Это значит покинуть дом матери. Все, что мы теряем, — это ее следы. Все, что мы потеряли, увековечивает любовь, ее первое мгновение.
Потому что заря любви — это уже утрата: мать, которую теряешь в первый же миг, с первым же криком.
Любовь — это все то, что возвращает нас к рождению, nascor[40]: чистота открытия, жестокость утраченной темноты, спазм и телесный восторг, нагота, рвущаяся наружу.
Когда в любви кажется, будто все, что происходит, уже знакомо и было с вами раньше, — это верно. Просто в вашей памяти не сохранилось воспоминание о самом первом слиянии тел, и язык не выработал для него отдельного слова: слишком давно все это было, слишком рано с нами случилось. Мы пережили эту слитность, слиянность, но не осознали ее, потому что для осознания нужна сложившаяся личность, которая могла бы взглянуть на вещи со стороны; нужно владение языком, чтобы назвать, признать эту слиянность; все это выскользнуло у нас из памяти, поэтому чувство слияния тянет за собой тревогу: дело в том, что сперва-то чувствуешь саму эту неразрывную слиянность, завороженность, но для того, чтобы ощутить, что все уже было, нужно сделать следующий шаг и вырваться из этих пут: из разрыва рождается память, там же складывается язык; нужно вернуться в тот миг, когда мы рвались прочь, наружу, когда мать отринула нас, вложив в это все силы, и все это для того, чтобы мы появились на свет и стали сами собой. Тот, кто вырвался, кричит; позади него — то, что он разорвал, чтобы родиться, он испуган, он потерян.
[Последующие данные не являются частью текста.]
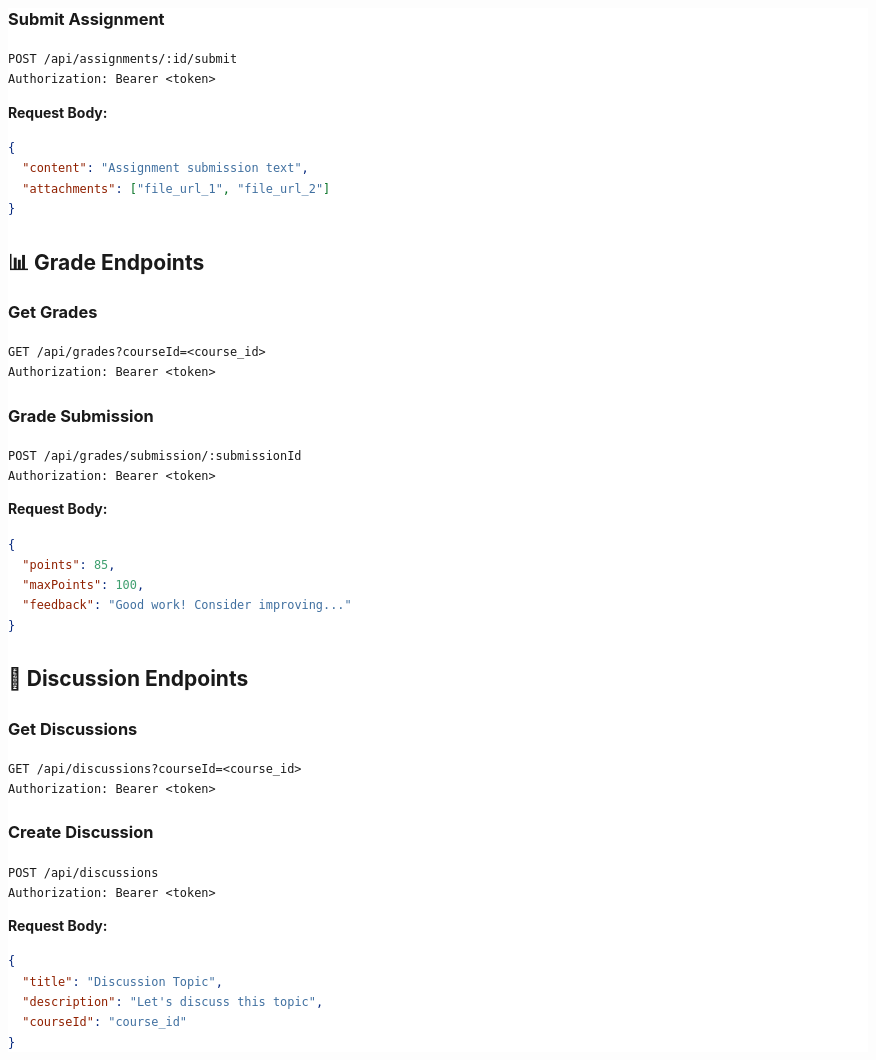 ### Submit Assignment
```http
POST /api/assignments/:id/submit
Authorization: Bearer <token>
```

**Request Body:**
```json
{
  "content": "Assignment submission text",
  "attachments": ["file_url_1", "file_url_2"]
}
```

## 📊 Grade Endpoints

### Get Grades
```http
GET /api/grades?courseId=<course_id>
Authorization: Bearer <token>
```

### Grade Submission
```http
POST /api/grades/submission/:submissionId
Authorization: Bearer <token>
```

**Request Body:**
```json
{
  "points": 85,
  "maxPoints": 100,
  "feedback": "Good work! Consider improving..."
}
```

## 💬 Discussion Endpoints

### Get Discussions
```http
GET /api/discussions?courseId=<course_id>
Authorization: Bearer <token>
```

### Create Discussion
```http
POST /api/discussions
Authorization: Bearer <token>
```

**Request Body:**
```json
{
  "title": "Discussion Topic",
  "description": "Let's discuss this topic",
  "courseId": "course_id"
}
```
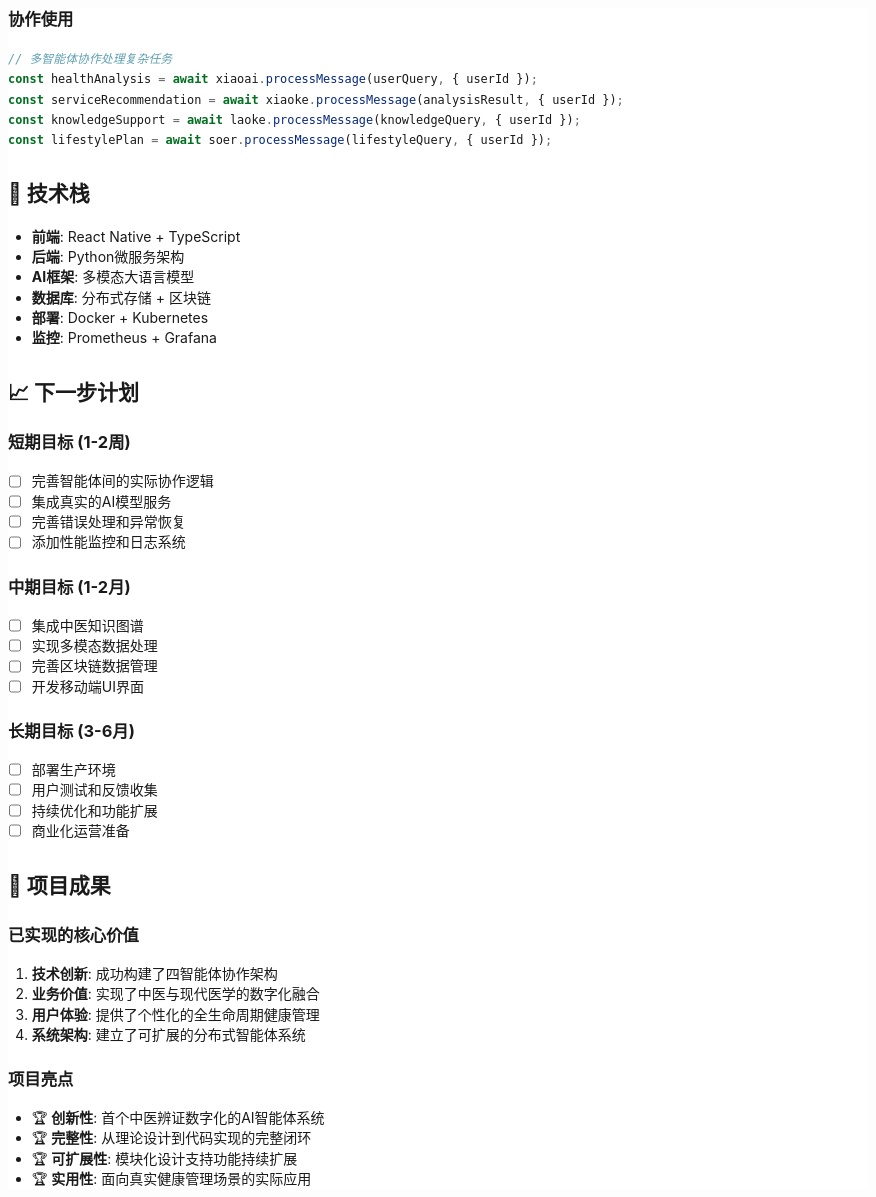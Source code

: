 ### 协作使用
```typescript
// 多智能体协作处理复杂任务
const healthAnalysis = await xiaoai.processMessage(userQuery, { userId });
const serviceRecommendation = await xiaoke.processMessage(analysisResult, { userId });
const knowledgeSupport = await laoke.processMessage(knowledgeQuery, { userId });
const lifestylePlan = await soer.processMessage(lifestyleQuery, { userId });
```

## 🔧 技术栈

- **前端**: React Native + TypeScript
- **后端**: Python微服务架构
- **AI框架**: 多模态大语言模型
- **数据库**: 分布式存储 + 区块链
- **部署**: Docker + Kubernetes
- **监控**: Prometheus + Grafana

## 📈 下一步计划

### 短期目标 (1-2周)
- [ ] 完善智能体间的实际协作逻辑
- [ ] 集成真实的AI模型服务
- [ ] 完善错误处理和异常恢复
- [ ] 添加性能监控和日志系统

### 中期目标 (1-2月)
- [ ] 集成中医知识图谱
- [ ] 实现多模态数据处理
- [ ] 完善区块链数据管理
- [ ] 开发移动端UI界面

### 长期目标 (3-6月)
- [ ] 部署生产环境
- [ ] 用户测试和反馈收集
- [ ] 持续优化和功能扩展
- [ ] 商业化运营准备

## 🎉 项目成果

### 已实现的核心价值
1. **技术创新**: 成功构建了四智能体协作架构
2. **业务价值**: 实现了中医与现代医学的数字化融合
3. **用户体验**: 提供了个性化的全生命周期健康管理
4. **系统架构**: 建立了可扩展的分布式智能体系统

### 项目亮点
- 🏆 **创新性**: 首个中医辨证数字化的AI智能体系统
- 🏆 **完整性**: 从理论设计到代码实现的完整闭环
- 🏆 **可扩展性**: 模块化设计支持功能持续扩展
- 🏆 **实用性**: 面向真实健康管理场景的实际应用
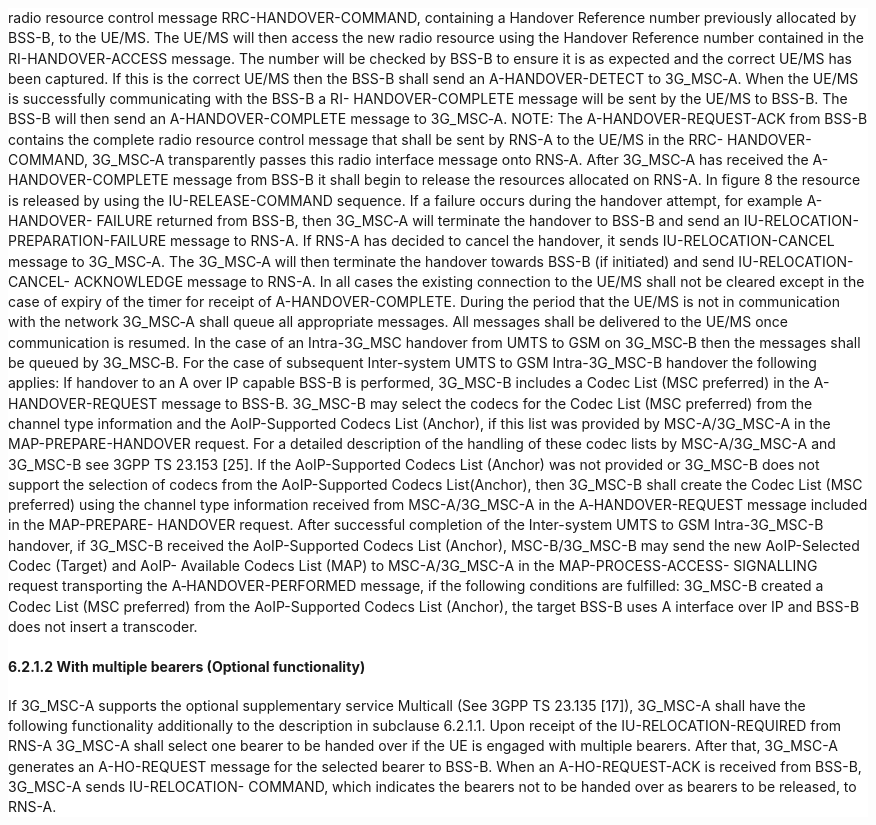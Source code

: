radio resource control message RRC-HANDOVER-COMMAND, containing a Handover
Reference number previously allocated by BSS-B, to the UE/MS. The UE/MS will
then access the new radio resource using the Handover Reference number
contained in the RI-HANDOVER-ACCESS message. The number will be checked by
BSS-B to ensure it is as expected and the correct UE/MS has been captured. If
this is the correct UE/MS then the BSS-B shall send an A-HANDOVER-DETECT to
3G_MSC‑A. When the UE/MS is successfully communicating with the BSS-B a RI-
HANDOVER-COMPLETE message will be sent by the UE/MS to BSS-B. The BSS-B will
then send an A-HANDOVER-COMPLETE message to 3G_MSC‑A.
NOTE: The A-HANDOVER-REQUEST-ACK from BSS-B contains the complete radio
resource control message that shall be sent by RNS-A to the UE/MS in the RRC-
HANDOVER-COMMAND, 3G_MSC‑A transparently passes this radio interface message
onto RNS‑A.
After 3G_MSC‑A has received the A-HANDOVER-COMPLETE message from BSS-B it
shall begin to release the resources allocated on RNS-A. In figure 8 the
resource is released by using the IU-RELEASE-COMMAND sequence.
If a failure occurs during the handover attempt, for example A-HANDOVER-
FAILURE returned from BSS-B, then 3G_MSC‑A will terminate the handover to
BSS-B and send an IU-RELOCATION-PREPARATION-FAILURE message to RNS-A.
If RNS-A has decided to cancel the handover, it sends IU-RELOCATION-CANCEL
message to 3G_MSC‑A. The 3G_MSC‑A will then terminate the handover towards
BSS-B (if initiated) and send IU-RELOCATION-CANCEL- ACKNOWLEDGE message to
RNS-A.
In all cases the existing connection to the UE/MS shall not be cleared except
in the case of expiry of the timer for receipt of A-HANDOVER-COMPLETE.
During the period that the UE/MS is not in communication with the network
3G_MSC‑A shall queue all appropriate messages. All messages shall be delivered
to the UE/MS once communication is resumed. In the case of an Intra-3G_MSC
handover from UMTS to GSM on 3G_MSC‑B then the messages shall be queued by
3G_MSC‑B.
For the case of subsequent Inter-system UMTS to GSM Intra-3G_MSC-B handover
the following applies:
If handover to an A over IP capable BSS-B is performed, 3G_MSC-B includes a
Codec List (MSC preferred) in the A-HANDOVER-REQUEST message to BSS-B.
3G_MSC-B may select the codecs for the Codec List (MSC preferred) from the
channel type information and the AoIP-Supported Codecs List (Anchor), if this
list was provided by MSC-A/3G_MSC-A in the MAP-PREPARE-HANDOVER request. For a
detailed description of the handling of these codec lists by MSC-A/3G_MSC-A
and 3G_MSC-B see 3GPP TS 23.153 [25]. If the AoIP-Supported Codecs List
(Anchor) was not provided or 3G_MSC-B does not support the selection of codecs
from the AoIP-Supported Codecs List(Anchor), then 3G_MSC-B shall create the
Codec List (MSC preferred) using the channel type information received from
MSC-A/3G_MSC-A in the A‑HANDOVER-REQUEST message included in the MAP-PREPARE-
HANDOVER request.
After successful completion of the Inter-system UMTS to GSM Intra-3G_MSC-B
handover, if 3G_MSC-B received the AoIP-Supported Codecs List (Anchor),
MSC-B/3G_MSC-B may send the new AoIP-Selected Codec (Target) and AoIP-
Available Codecs List (MAP) to MSC-A/3G_MSC-A in the MAP-PROCESS-ACCESS-
SIGNALLING request transporting the A‑HANDOVER-PERFORMED message, if the
following conditions are fulfilled: 3G_MSC-B created a Codec List (MSC
preferred) from the AoIP-Supported Codecs List (Anchor), the target BSS-B uses
A interface over IP and BSS-B does not insert a transcoder.
#### 6.2.1.2 With multiple bearers (Optional functionality)
If 3G_MSC-A supports the optional supplementary service Multicall (See 3GPP TS
23.135 [17]), 3G_MSC-A shall have the following functionality additionally to
the description in subclause 6.2.1.1.
Upon receipt of the IU-RELOCATION-REQUIRED from RNS-A 3G_MSC-A shall select
one bearer to be handed over if the UE is engaged with multiple bearers. After
that, 3G_MSC-A generates an A-HO-REQUEST message for the selected bearer to
BSS-B.
When an A-HO-REQUEST-ACK is received from BSS-B, 3G_MSC-A sends IU-RELOCATION-
COMMAND, which indicates the bearers not to be handed over as bearers to be
released, to RNS-A.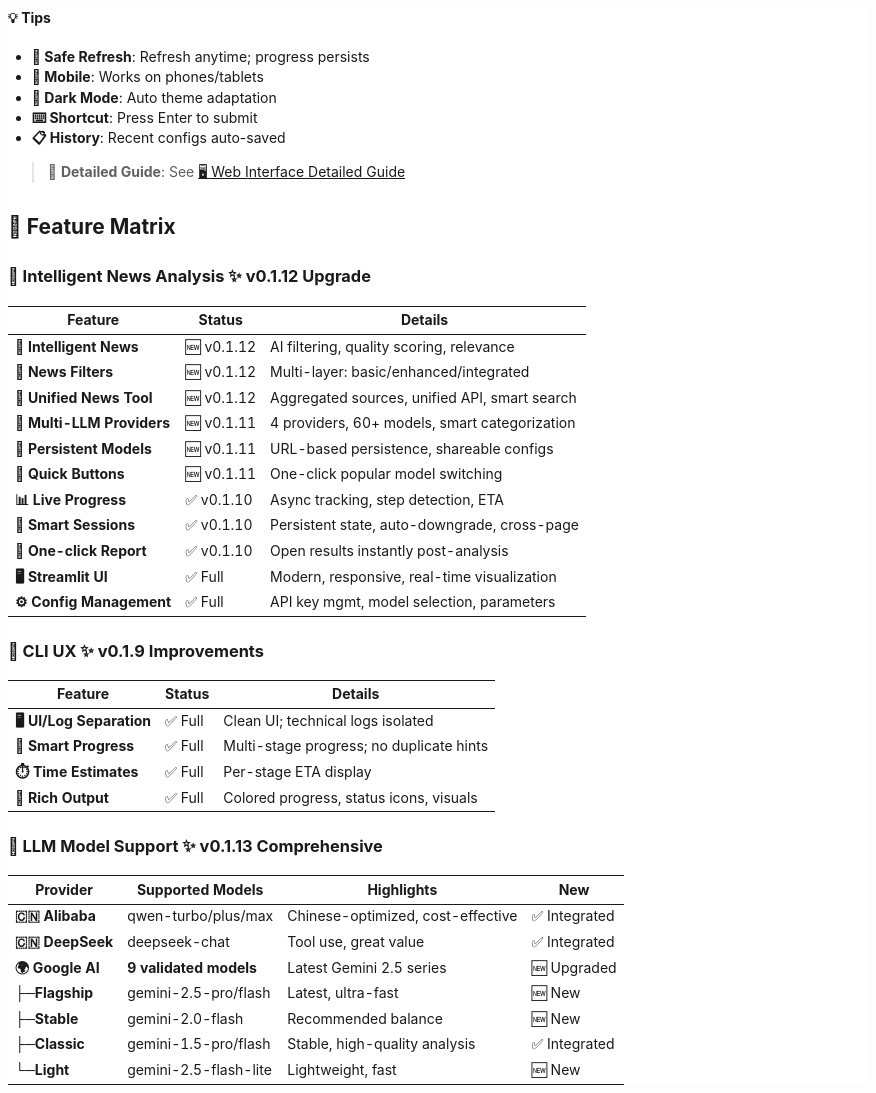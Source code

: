 #### 💡 **Tips**

- **🔄 Safe Refresh**: Refresh anytime; progress persists
- **📱 Mobile**: Works on phones/tablets
- **🎨 Dark Mode**: Auto theme adaptation
- **⌨️ Shortcut**: Press Enter to submit
- **📋 History**: Recent configs auto-saved

> 📖 **Detailed Guide**: See [🖥️ Web Interface Detailed Guide](docs/usage/web-interface-detailed-guide.md)

## 🎯 Feature Matrix

### 🚀 Intelligent News Analysis ✨ **v0.1.12 Upgrade**

| Feature                    | Status     | Details                                        |
| -------------------------- | ---------- | ---------------------------------------------- |
| **🧠 Intelligent News**    | 🆕 v0.1.12 | AI filtering, quality scoring, relevance       |
| **🔧 News Filters**        | 🆕 v0.1.12 | Multi-layer: basic/enhanced/integrated         |
| **📰 Unified News Tool**   | 🆕 v0.1.12 | Aggregated sources, unified API, smart search  |
| **🤖 Multi-LLM Providers** | 🆕 v0.1.11 | 4 providers, 60+ models, smart categorization  |
| **💾 Persistent Models**   | 🆕 v0.1.11 | URL-based persistence, shareable configs       |
| **🎯 Quick Buttons**       | 🆕 v0.1.11 | One-click popular model switching              |
| **📊 Live Progress**       | ✅ v0.1.10 | Async tracking, step detection, ETA            |
| **💾 Smart Sessions**      | ✅ v0.1.10 | Persistent state, auto-downgrade, cross-page   |
| **🎯 One-click Report**    | ✅ v0.1.10 | Open results instantly post-analysis           |
| **🖥️ Streamlit UI**       | ✅ Full     | Modern, responsive, real-time visualization    |
| **⚙️ Config Management**   | ✅ Full     | API key mgmt, model selection, parameters      |

### 🎨 CLI UX ✨ **v0.1.9 Improvements**

| Feature                      | Status     | Details                                  |
| --------------------------- | ---------- | ---------------------------------------- |
| **🖥️ UI/Log Separation**    | ✅ Full     | Clean UI; technical logs isolated        |
| **🔄 Smart Progress**       | ✅ Full     | Multi-stage progress; no duplicate hints |
| **⏱️ Time Estimates**       | ✅ Full     | Per-stage ETA display                    |
| **🌈 Rich Output**          | ✅ Full     | Colored progress, status icons, visuals  |

### 🧠 LLM Model Support ✨ **v0.1.13 Comprehensive**

| Provider         | Supported Models                  | Highlights                     | New |
| ---------------- | --------------------------------- | ------------------------------ | --- |
| **🇨🇳 Alibaba**  | qwen-turbo/plus/max               | Chinese-optimized, cost-effective | ✅ Integrated |
| **🇨🇳 DeepSeek** | deepseek-chat                     | Tool use, great value          | ✅ Integrated |
| **🌍 Google AI** | **9 validated models**            | Latest Gemini 2.5 series       | 🆕 Upgraded |
| ├─**Flagship**  | gemini-2.5-pro/flash              | Latest, ultra-fast             | 🆕 New |
| ├─**Stable**    | gemini-2.0-flash                  | Recommended balance            | 🆕 New |
| ├─**Classic**   | gemini-1.5-pro/flash              | Stable, high-quality analysis  | ✅ Integrated |
| └─**Light**     | gemini-2.5-flash-lite             | Lightweight, fast              | 🆕 New |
Для тех, кто размножается половым путем, роды — это противоположность завороженности: это миг, когда единая форма раздваивается, выходя из материнского лона.
Завороженность свидетельствует о чудесных совпадениях, сопутствующих началу любви. Завороженность — это незрячесть, предшествующая зрению отдельного существа — зрению липучему: один поглощает взглядом другого, возбудившего в том, первом, желание любой ценой видеть. Это зрение бессовестное, бесстыдное, зрение бесконечно длительное, оно уже не отличает себя от того, на кого смотрит, оно грубо и в жестокости доходит чуть не до людоедства.
В нас иногда рождаются такие мощные импульсы, что, как бы мы упорно с ними ни боролись, они внезапно вовлекают нас в приключения, которых мы не желали. Мы уступаем против своей воли. Мы уступаем, как уступает плотина. Самые давние светила в нас завлекают нас в свою страстную орбиту.
Римляне называли эти светила sidera. Они противопоставляли их отдельным звездам (stellae), поскольку это были группы stellae: собираясь вместе, они выстраиваются в образ, образуют «созвездия», череду знаков, которые в конце зимы следуют один за другим, возникают и исчезают в ночной глубине: Носорог, Охотник, Бизон, Плеяды. Эти четыре sidera достигали кульминации в конце зимы и на черном фоне небесного свода говорили о неизбежности весны, появлении детенышей, ростков и цветов, возрождении Primus tempus, неизбежности охоты, когда завершится период вынашивания у живородящих.
Эти звезды, наблюдая за нами с нашего рождения, будоражат людей и предписывают радости, роды, жертвоприношения первинок и первенцев, сбор урожая, возобновление охоты, обряды, обеспечивающие ежегодное возвращение всех вещей (годовой цикл).
Эти звезды будоражат животных, вызывают спаривание, регулируют движение солнца, накликают дожди, проклевывают почки, раскрывают цветы, способствуют вызреванию плодов, будоражат всех нас.
Одна из этих звезд, самых первых, — это безжалостное движение, свойственное женщинам, безжалостное в своей непристойности.